DATASET ENTRIES »
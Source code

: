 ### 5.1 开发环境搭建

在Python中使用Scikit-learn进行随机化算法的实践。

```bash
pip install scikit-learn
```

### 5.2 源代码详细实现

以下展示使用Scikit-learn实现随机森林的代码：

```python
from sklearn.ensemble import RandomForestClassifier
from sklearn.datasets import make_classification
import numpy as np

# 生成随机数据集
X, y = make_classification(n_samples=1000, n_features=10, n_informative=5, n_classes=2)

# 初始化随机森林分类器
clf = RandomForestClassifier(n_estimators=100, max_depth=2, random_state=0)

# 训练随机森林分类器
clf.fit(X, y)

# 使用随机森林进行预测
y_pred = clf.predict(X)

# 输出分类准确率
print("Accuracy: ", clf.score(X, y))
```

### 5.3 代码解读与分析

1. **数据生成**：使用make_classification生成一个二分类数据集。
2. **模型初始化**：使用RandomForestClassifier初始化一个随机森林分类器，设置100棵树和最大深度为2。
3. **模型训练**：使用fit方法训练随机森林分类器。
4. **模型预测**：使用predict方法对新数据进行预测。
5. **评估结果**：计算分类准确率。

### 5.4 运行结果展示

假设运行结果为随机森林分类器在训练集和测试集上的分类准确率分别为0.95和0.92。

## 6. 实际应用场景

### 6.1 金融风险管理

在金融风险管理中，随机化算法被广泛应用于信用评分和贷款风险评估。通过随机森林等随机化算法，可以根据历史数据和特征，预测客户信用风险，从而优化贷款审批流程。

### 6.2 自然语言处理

WHAT IS NEEDED »
The answer must consist of every line from the data that holds the string "sklearn".

RESPONSE »
from sklearn.ensemble import RandomForestClassifier
from sklearn.datasets import make_classification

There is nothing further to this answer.